Harold Edwards, President and Chief Executive Officer of the Company, stated, “The success of our strategic shift towards an “asset-lighter” business model is evident in our third quarter results with brokered lemons and other lemon sales growing 76% year-over-year to $8.8 million and achieving farm management revenue of $5.4 million. Additionally, we continue to make headway monetizing water assets with the recently announced water fallowing program in Yuma, Arizona for expected annual proceeds of $1.3 million. We anticipate the sale of our two remaining identified non-strategic assets in the next nine months. Over the past year, we have worked to identify and eliminate unproductive or unprofitable parts of our business including the sale of non-strategic assets, exiting farming operations in Cadiz and terminating our long-term pension plan – all of which we expect to dramatically improve our margins starting in fiscal year 2024.”

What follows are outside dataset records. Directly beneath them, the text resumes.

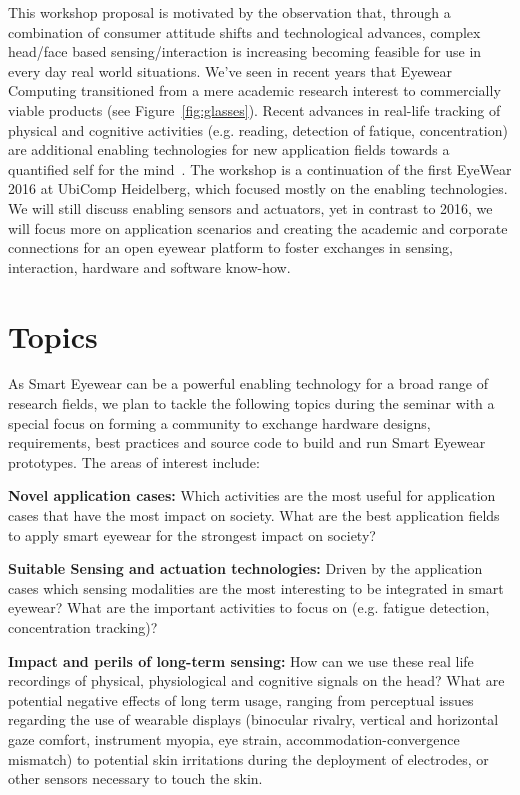 \documentclass{sigchi-ext}
\begin{document}
This workshop proposal is motivated by the observation that, through a combination of consumer attitude shifts and technological advances, complex head/face based sensing/interaction is increasing becoming feasible for use in every day real world situations. We've seen in recent years that Eyewear Computing transitioned from a mere academic research interest to commercially viable products (see Figure~\ref{fig:glasses}). Recent advances in real-life tracking of physical and cognitive activities (e.g. reading, detection of fatique, concentration) are additional enabling technologies for new application fields towards a quantified self for the mind~\cite{kunze2015quantifying}.
The workshop is a continuation of the first EyeWear 2016 at UbiComp Heidelberg, which focused mostly on the enabling technologies. We will still discuss enabling sensors and actuators, yet in contrast to 2016, we will focus more on application scenarios and creating the academic and corporate connections for an open eyewear platform to foster exchanges in sensing, interaction, hardware and software know-how.

\section{Topics}

As Smart Eyewear can be a powerful enabling technology for a broad range of research fields, we plan to tackle the following topics during the seminar with a special focus on forming a community to exchange hardware designs, requirements, best practices and source code to build and run Smart Eyewear prototypes. The areas of interest include:

 {\bf Novel application cases:} Which activities are the most useful for application cases that have the most impact on society. What are the best application fields to apply smart eyewear for the strongest impact on society?
 
{\bf Suitable Sensing and actuation technologies:} Driven by the application cases which sensing modalities are the most interesting to be integrated in smart eyewear? What are the important activities to focus on (e.g. fatigue detection, concentration tracking)? 

 {\bf Impact and perils of long-term sensing:} How can we use these real life recordings of physical, physiological and cognitive signals on the head? What are potential negative effects of long term usage, ranging from perceptual issues regarding the use of wearable displays (binocular rivalry, vertical and horizontal gaze comfort, instrument myopia, eye strain, accommodation-convergence mismatch) to potential skin irritations during the deployment of electrodes, or other sensors necessary to touch the skin. 
\end{document}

Mr. Edwards continued, “Our third quarter results were impacted by lower lemon pricing and lower fresh utilization rates as a result of the heavy rains in California throughout December until May, which delayed a portion of our lemon harvest by two months and led to an industry-wide pest issue that lowered the grade on certain fruit. As a result, lemon pricing remained pressured throughout the quarter. However, as of the beginning of August lemon pricing has steadily been increasing for all grades and sizes with prices up compared to the last few years and at the highest level since 2018. We believe this positions us very well for expected higher lemon pricing in fiscal year 2024.”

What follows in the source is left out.